### [Aim of the exercise]
In the records below, find each line with "other" and copy it.

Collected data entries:
============

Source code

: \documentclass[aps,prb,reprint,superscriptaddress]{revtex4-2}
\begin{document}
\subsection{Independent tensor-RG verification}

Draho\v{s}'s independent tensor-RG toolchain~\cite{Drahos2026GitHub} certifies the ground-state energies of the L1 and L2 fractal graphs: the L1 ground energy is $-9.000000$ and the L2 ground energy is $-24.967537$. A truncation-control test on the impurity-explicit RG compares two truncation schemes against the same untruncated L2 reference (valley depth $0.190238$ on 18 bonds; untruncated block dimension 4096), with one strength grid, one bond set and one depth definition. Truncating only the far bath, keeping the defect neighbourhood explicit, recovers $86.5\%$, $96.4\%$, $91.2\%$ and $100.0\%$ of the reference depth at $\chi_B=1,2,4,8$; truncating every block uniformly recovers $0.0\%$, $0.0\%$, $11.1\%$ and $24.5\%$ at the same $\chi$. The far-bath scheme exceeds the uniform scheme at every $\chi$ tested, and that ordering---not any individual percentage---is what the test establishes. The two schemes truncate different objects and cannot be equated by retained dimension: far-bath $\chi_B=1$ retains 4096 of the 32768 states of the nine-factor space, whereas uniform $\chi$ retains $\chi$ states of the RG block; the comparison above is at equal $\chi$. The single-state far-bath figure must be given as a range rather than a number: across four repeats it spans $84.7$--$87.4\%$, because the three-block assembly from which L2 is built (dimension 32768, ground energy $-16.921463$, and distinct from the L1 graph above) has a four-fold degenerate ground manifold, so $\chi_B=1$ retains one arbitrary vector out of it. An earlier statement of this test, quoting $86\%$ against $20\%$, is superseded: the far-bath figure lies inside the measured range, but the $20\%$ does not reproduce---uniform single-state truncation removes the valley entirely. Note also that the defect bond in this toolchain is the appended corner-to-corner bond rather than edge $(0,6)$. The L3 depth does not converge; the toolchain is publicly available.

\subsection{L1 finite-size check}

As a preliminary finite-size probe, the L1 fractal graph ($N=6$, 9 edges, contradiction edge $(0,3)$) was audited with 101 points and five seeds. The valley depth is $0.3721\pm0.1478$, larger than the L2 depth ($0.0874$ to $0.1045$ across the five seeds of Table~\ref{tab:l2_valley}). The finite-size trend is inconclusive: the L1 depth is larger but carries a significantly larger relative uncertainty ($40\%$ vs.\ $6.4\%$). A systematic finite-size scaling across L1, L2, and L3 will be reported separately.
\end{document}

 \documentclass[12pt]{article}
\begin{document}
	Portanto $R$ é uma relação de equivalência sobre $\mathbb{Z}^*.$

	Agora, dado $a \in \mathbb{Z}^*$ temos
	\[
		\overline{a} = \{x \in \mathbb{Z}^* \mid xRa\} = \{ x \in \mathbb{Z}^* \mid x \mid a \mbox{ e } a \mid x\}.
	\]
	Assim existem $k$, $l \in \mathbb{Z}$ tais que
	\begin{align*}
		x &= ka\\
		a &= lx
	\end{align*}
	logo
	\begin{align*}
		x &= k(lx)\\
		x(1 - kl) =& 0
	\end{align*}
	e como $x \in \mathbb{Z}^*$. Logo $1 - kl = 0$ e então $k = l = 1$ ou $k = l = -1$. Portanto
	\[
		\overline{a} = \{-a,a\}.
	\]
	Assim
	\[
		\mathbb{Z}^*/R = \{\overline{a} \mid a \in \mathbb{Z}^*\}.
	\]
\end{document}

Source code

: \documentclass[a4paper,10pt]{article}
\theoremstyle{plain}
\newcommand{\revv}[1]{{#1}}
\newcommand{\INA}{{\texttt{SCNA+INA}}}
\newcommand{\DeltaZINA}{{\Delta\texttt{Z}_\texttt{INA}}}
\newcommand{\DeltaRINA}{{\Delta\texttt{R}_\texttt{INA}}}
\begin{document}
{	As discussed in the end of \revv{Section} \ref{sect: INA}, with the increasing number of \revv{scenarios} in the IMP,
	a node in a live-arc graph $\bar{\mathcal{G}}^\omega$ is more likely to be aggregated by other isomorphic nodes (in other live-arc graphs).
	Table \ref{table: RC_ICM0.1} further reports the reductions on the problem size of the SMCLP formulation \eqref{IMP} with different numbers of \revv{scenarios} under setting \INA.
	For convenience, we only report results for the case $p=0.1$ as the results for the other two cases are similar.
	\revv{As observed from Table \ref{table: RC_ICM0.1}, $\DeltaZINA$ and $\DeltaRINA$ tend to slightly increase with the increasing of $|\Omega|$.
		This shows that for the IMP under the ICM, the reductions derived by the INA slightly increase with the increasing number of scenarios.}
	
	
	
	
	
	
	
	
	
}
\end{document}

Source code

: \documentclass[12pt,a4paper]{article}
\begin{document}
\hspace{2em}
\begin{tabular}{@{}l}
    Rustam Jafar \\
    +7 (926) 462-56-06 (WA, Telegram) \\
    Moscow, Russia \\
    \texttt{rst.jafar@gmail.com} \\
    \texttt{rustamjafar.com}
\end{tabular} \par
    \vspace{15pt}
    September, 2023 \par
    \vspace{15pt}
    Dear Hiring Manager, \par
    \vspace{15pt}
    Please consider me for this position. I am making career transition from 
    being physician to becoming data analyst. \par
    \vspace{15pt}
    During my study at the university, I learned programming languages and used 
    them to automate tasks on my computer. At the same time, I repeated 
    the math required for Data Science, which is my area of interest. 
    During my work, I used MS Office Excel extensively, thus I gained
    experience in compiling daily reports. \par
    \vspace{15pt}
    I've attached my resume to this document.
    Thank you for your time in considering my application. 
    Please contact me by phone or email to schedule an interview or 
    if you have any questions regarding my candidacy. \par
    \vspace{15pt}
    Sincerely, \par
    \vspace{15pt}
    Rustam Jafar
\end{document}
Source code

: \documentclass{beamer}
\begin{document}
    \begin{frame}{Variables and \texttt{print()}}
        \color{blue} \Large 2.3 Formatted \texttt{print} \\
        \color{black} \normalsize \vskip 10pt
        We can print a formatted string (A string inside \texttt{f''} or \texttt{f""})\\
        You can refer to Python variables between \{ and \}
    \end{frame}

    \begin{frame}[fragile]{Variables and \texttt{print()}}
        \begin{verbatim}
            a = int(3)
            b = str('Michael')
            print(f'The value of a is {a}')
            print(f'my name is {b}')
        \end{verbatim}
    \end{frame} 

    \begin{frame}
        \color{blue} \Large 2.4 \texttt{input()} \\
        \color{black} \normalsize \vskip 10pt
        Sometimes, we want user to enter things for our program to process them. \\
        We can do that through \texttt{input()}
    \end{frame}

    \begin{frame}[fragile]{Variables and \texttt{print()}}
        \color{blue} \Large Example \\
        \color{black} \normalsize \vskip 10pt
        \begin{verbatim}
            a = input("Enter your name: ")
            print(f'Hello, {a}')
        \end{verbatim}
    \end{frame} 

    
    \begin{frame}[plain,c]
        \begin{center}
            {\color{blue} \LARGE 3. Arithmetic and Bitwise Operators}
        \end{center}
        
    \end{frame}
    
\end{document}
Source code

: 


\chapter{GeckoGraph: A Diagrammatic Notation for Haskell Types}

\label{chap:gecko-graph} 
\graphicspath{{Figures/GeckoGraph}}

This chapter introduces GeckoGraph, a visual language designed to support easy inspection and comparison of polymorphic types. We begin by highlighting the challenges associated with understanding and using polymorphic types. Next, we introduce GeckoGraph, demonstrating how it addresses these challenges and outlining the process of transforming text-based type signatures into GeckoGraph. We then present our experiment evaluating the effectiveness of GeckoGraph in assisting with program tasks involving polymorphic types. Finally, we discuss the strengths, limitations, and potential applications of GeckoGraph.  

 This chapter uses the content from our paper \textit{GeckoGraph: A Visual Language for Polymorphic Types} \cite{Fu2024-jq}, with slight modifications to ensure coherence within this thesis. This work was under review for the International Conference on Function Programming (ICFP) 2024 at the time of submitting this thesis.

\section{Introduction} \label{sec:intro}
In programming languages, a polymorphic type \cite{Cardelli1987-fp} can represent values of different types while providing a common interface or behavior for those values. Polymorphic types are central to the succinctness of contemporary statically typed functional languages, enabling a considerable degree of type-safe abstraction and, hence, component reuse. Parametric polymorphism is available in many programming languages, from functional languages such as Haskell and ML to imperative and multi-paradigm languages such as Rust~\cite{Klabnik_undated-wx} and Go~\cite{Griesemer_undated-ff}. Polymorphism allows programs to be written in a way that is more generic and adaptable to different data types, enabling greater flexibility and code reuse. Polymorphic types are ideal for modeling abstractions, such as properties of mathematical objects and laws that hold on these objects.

============

### [Worked solution]
	a node in a live-arc graph $\bar{\mathcal{G}}^\omega$ is more likely to be aggregated by other isomorphic nodes (in other live-arc graphs).
	For convenience, we only report results for the case $p=0.1$ as the results for the other two cases are similar.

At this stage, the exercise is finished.